**How to complete this task**.
Once the pictures have been set aside, copy every remaining entry exactly.

==== Data to examine ====

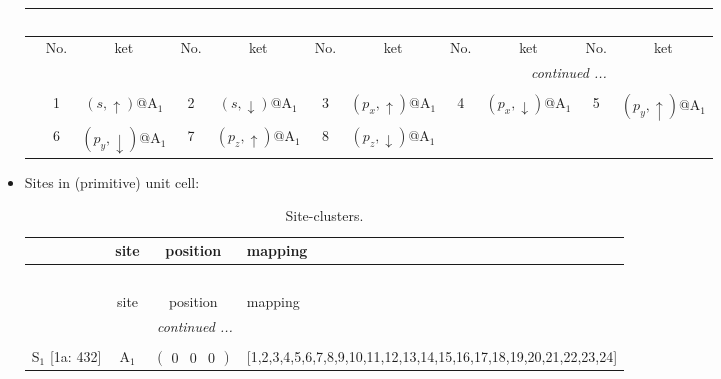 \documentclass[fleqn,10pt,landscape]{article}
\begin{document}
\begin{itemize}
\begin{center}
\begin{longtable}{c|cc|cc|cc|cc|cc}
\multicolumn{10}{l}{\tablename\ \thetable{}} \\
 \hline \hline
 & No. & ket & No. & ket & No. & ket & No. & ket & No. & ket \\ \hline \endhead

 \hline \hline
\multicolumn{10}{r}{\footnotesize\it continued ...} \\ \endfoot

 \hline \hline
\multicolumn{10}{r}{} \\ \endlastfoot

 & 1 & $(s,\uparrow)$@A$_{1}$ & 2 & $(s,\downarrow)$@A$_{1}$ & 3 & $(p_{x},\uparrow)$@A$_{1}$ & 4 & $(p_{x},\downarrow)$@A$_{1}$ & 5 & $(p_{y},\uparrow)$@A$_{1}$ \\
& 6 & $(p_{y},\downarrow)$@A$_{1}$ & 7 & $(p_{z},\uparrow)$@A$_{1}$ & 8 & $(p_{z},\downarrow)$@A$_{1}$ &  &  &  &  \\
\end{longtable}
\end{center}

\item Sites in (primitive) unit cell:
\begin{center}
\renewcommand{\arraystretch}{1.3}
\begin{longtable}{cc|c|l}
\caption{Site-clusters.}
 \\
 \hline \hline
 & site & position & mapping \\ \hline \endfirsthead

\multicolumn{3}{l}{\tablename\ \thetable{}} \\
 \hline \hline
 & site & position & mapping \\ \hline \endhead

 \hline \hline
\multicolumn{3}{r}{\footnotesize\it continued ...} \\ \endfoot

 \hline \hline
\multicolumn{3}{r}{} \\ \endlastfoot

S$_{1}$ [1a: 432] & A$_1$ & $\begin{pmatrix} 0 & 0 & 0 \end{pmatrix}$ & [1,2,3,4,5,6,7,8,9,10,11,12,13,14,15,16,17,18,19,20,21,22,23,24] \\
\end{longtable}
\end{center}


\end{itemize}
\end{document}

====

**Problem solution**.
 \documentclass[fleqn,10pt,landscape]{article}
\begin{document}
\begin{itemize}
\begin{center}
\begin{longtable}{c|cc|cc|cc|cc|cc}
\multicolumn{10}{l}{\tablename\ \thetable{}} \\
 \hline \hline
 & No. & ket & No. & ket & No. & ket & No. & ket & No. & ket \\ \hline \endhead

 \hline \hline
\multicolumn{10}{r}{\footnotesize\it continued ...} \\ \endfoot

 \hline \hline
\multicolumn{10}{r}{} \\ \endlastfoot

 & 1 & $(s,\uparrow)$@A$_{1}$ & 2 & $(s,\downarrow)$@A$_{1}$ & 3 & $(p_{x},\uparrow)$@A$_{1}$ & 4 & $(p_{x},\downarrow)$@A$_{1}$ & 5 & $(p_{y},\uparrow)$@A$_{1}$ \\
& 6 & $(p_{y},\downarrow)$@A$_{1}$ & 7 & $(p_{z},\uparrow)$@A$_{1}$ & 8 & $(p_{z},\downarrow)$@A$_{1}$ &  &  &  &  \\
\end{longtable}
\end{center}

\item Sites in (primitive) unit cell:
\begin{center}
\renewcommand{\arraystretch}{1.3}
\begin{longtable}{cc|c|l}
\caption{Site-clusters.}
 \\
 \hline \hline
 & site & position & mapping \\ \hline \endfirsthead

\multicolumn{3}{l}{\tablename\ \thetable{}} \\
 \hline \hline
 & site & position & mapping \\ \hline \endhead

 \hline \hline
\multicolumn{3}{r}{\footnotesize\it continued ...} \\ \endfoot

 \hline \hline
\multicolumn{3}{r}{} \\ \endlastfoot

S$_{1}$ [1a: 432] & A$_1$ & $\begin{pmatrix} 0 & 0 & 0 \end{pmatrix}$ & [1,2,3,4,5,6,7,8,9,10,11,12,13,14,15,16,17,18,19,20,21,22,23,24] \\
\end{longtable}
\end{center}


\end{itemize}
\end{document}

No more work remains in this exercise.